Выписавшись вскоре из больницы, она отправилась с ребенком прямо на пристань, а там, дождавшись теплохода, с замиранием сердца ступила на его железную палубу — как будто ступила на родную землю…
Ранним утром теплоход подошел к грубо сколоченной деревянной пристани, за которой, на угоре, возвышались до боли знакомые силуэты церкви и колокольни. Несмотря на ранний час, на пристани, опершись на перила, стояли любопытные пацаны и женки, встречающие теплоход "из города". Маша, обхватив покрепче ребенка и опустив глаза, заспешила мимо них на берег. Возгласы удивления подстегивали ее — "нашлась пропажа, да с приплодом", — ее узнавали, таращились, начинали обсуждать.
Угором она прошла вдоль деревни до сельсовета, взошла с бьющимся сердцем на высокое крыльцо, темными сенями прошла к материной каморке. Дверь была полуоткрыта. Потянув ее на себя, Маша переступила порог. Мать она увидела лежащей на кровати одетой, лицом вниз. "Пьяная заснула", — подумала Маруся с неожиданным приливом нежности. Но, подойдя ближе, она увидела, что мать лежит как-то неловко: рука отброшена в сторону под странным углом, ноги в ступнях вывернуты, на шее глубокий порез с развалившимися краями… Взвизгнув, Маруся отшатнулась, и тут увидела брошенный у кровати маленький топор, темнеющую бурым краем из-под кровати, запекшуюся лужу…
Обезумев от ужаса, чуть не выронив ребенка, Маруся бросилась вон, слетела вниз по ступеням, с нечеловеческим криком выскочила на улицу. Во дворе она налетела на председателя сельсовета Петра Ивановича, который шел на работу. Он схватил ее в охапку, встряхнул, посмотрел в ее обезумевшее лицо и, ничего не спросив, выпустил, бросился в дом, с опаской заглянул в каморку…
К сельсовету быстро стеклась толпа. Маша, сидя на завалинке с ребенком на руках, застланными мокром глазами смотрела, как из дома выносят на носилках недвижимую мать с раскинувшимися, свисающими с носилок ногами и руками, как кто-то в углу двора закапывает свернутое в узел окровавленное тряпье с кровати; слушала, как охают и причитают бабы, понося какого-то Давидка, который похаживал последнее время к сторожихе да и убил ее: "Он, кто же еще", — приревновав к какому-то заезжему забулдыге, по-звериному расправился с ней: ноги-руки вывернул, да на-последок саданул топором по башке — "да что ведь, далеко не уйдет, дома поди и спит, пьяница окаянный…"

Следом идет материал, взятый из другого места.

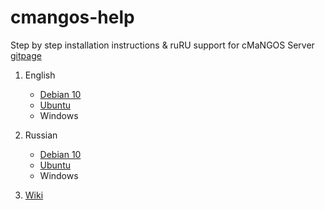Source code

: # cmangos-help
Step by step installation instructions & ruRU support for cMaNGOS Server [gitpage](https://github.com/cmangos)

1. English
	* [Debian 10](/linux/en_debian_vanilla.md)
	* [Ubuntu](/linux/en_ubuntu_vanilla.md)
	* Windows
2. Russian
	* [Debian 10](/linux/ru_debian_vanilla.md)
	* [Ubuntu](/linux/ru_ubuntu_vanilla.md)
	* Windows

3. [Wiki](https://github.com/biosfree/cmangos-help/wiki)
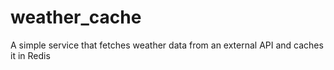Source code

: # weather_cache
A simple service that fetches weather data from an external API and caches it in Redis
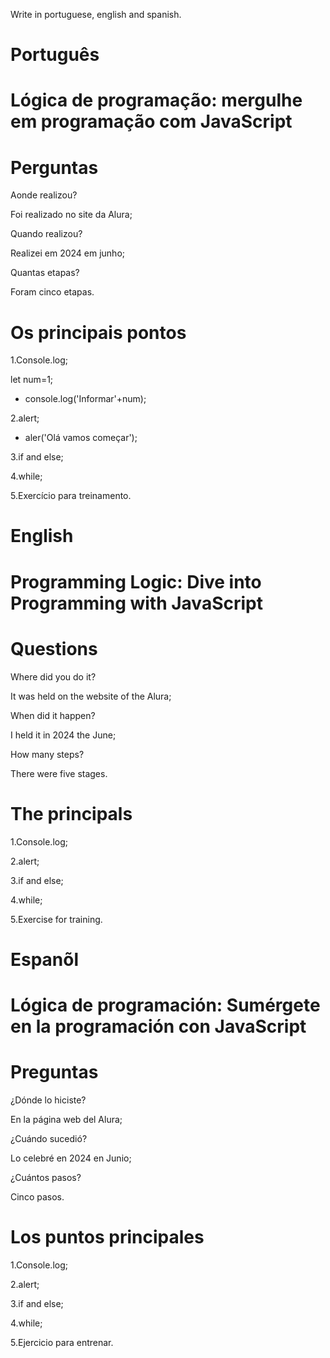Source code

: 

Write in portuguese, english and spanish.

# Português

# Lógica de programação: mergulhe em programação com JavaScript

 
# Perguntas

Aonde realizou?

Foi realizado no site da Alura;

Quando realizou?

Realizei em 2024 em junho;

Quantas etapas?

Foram cinco etapas.

# Os principais pontos

1.Console.log;

let num=1;

- console.log('Informar'+num);

2.alert;
 - aler('Olá vamos começar');
   
3.if and else;

4.while;

5.Exercício para treinamento.

# English

# Programming Logic: Dive into Programming with JavaScript

# Questions

Where did you do it?

It was held on the website of the Alura;

When did it happen?

I held it in 2024  the June;


How many steps?

There were five stages.

 

#  The principals

1.Console.log;

2.alert;

3.if and else;

4.while;

5.Exercise for training.


# Espanõl

# Lógica de programación: Sumérgete en la programación con JavaScript

# Preguntas

¿Dónde lo hiciste?

En la página web del Alura;

¿Cuándo sucedió?

Lo celebré en 2024 en Junio;

¿Cuántos pasos?

Cinco pasos.


# Los puntos principales

1.Console.log;

2.alert;

3.if and else;

4.while;

5.Ejercicio para entrenar.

Давидку, действительно, нашли дома и, заспанного, злого, еще не просохшего от ночной попойки, со скрученными за спиной руками, отправили теплоходом в город.
Старухи, что сновали мимо закаменевшей Маши, навели в каморке, где произошло убийство, кой-какой порядок, поприбрали, вымыли пол за покойником, и народ постепенно стал расходиться от сельсовета, стоящего на отшибе — мужики и женки, тревожно гудя, побрели по своим делам.
Маруся, поднявшись с завалинки, как чумная, побрела в дом, вошла в каморку, переложила ребенка с занемевших рук на сундук. "Мамушка… — заскулила, — что ж ты не дождалась меня, внучки своей не увидела, как же я без тебя, как же?.. Как мне быть одной?!." — беззвучно причитала она. Но быть надо было. Оглядевшись, она нашла на тарелке несколько ржаных калачей, со слезами погрызла засохшей последней материной стряпни, потом поставила чугунок с картошкой на очаг, а очаг разжечь забыла…
Но весь день деревня не оставляла ее одну: в каморку к ней приходили мужики и бабы, что-то приносили, чем-то ее кормили; протискивались в низенькую дверь, садились на скамью, стояли у дверей — молча сочувствовали, молча выходили, сменяли друг друга.
Вечером, когда все разошлись и сельсовет опустел, Маруся осталась в каморке одна. Засветив лампу, она села к окну, со страхом косясь на кровать, где еще утром лежала мертвая мать: тело ее снова сковал ужас, казалось, даже волосы шевелились на голове. С надеждой смотрела она на маленькое окошко, поторапливая и без того скорый северный летний рассвет. Ребенок тихо спал на сундуке. Маруся, задремывая, вскидывалась вдруг, со страхом вслушиваясь: дышит ли? Наконец и ее сморило: она задремала, уронив голову на руки.
Но вот ребенок заворочался и кыркнул, прося есть: наступило время первого утреннего кормления. Очнувшись, Маруся взяла на руки дочку и начала кормить ее, вновь и вновь умиляясь своей малютке: "Одни мы — да не одни, нет, вот нас сколько, вот мы какие маленькие… жаль, бабушка не видала…" — Маша всплакнула было, но побоялась напугать ребенка. Покормив его, она подняла отяжелевшую голову — и легкая улыбка тронула ее лицо: за окном, как и в далеком теперь ее детстве, золотя купола церкви, вставало неяркое утреннее солнце, заливая всю деревню и маленькую ее каморку ровным и теплым светом.
Зимняя поездка в деревню
— Ха-ха-ха, ха-ха-ха!
Нина осторожно прицепила впереди сидящему студенту под воротник бумажку с надписью, выведенной крупными буквами: "ЛЮБЛЮ Я МАКАРОНЫ", и обе подружки дружно пригнулись к столу и залились смехом в согнутые локти, дабы не разбудить всех спящих на лекции.
Но вот прозвенел звонок, и студенты мигом сорвались со своих мест, нестройно потянулись к выходу. Следуя за однокурсником с "макаронами" на спине, подружки прыскали до тех пор, пока он не обернулся и не стал судорожно хватать себя за ворот. Сорвав бумажку, он скомкал и швырнул ее не читая — проделки эти были хорошо известны курсу, — а девчонкам погрозил кулаком, что, впрочем, было так же не солидно, как и вышеупомянутая бумажка, — третий курс все-таки…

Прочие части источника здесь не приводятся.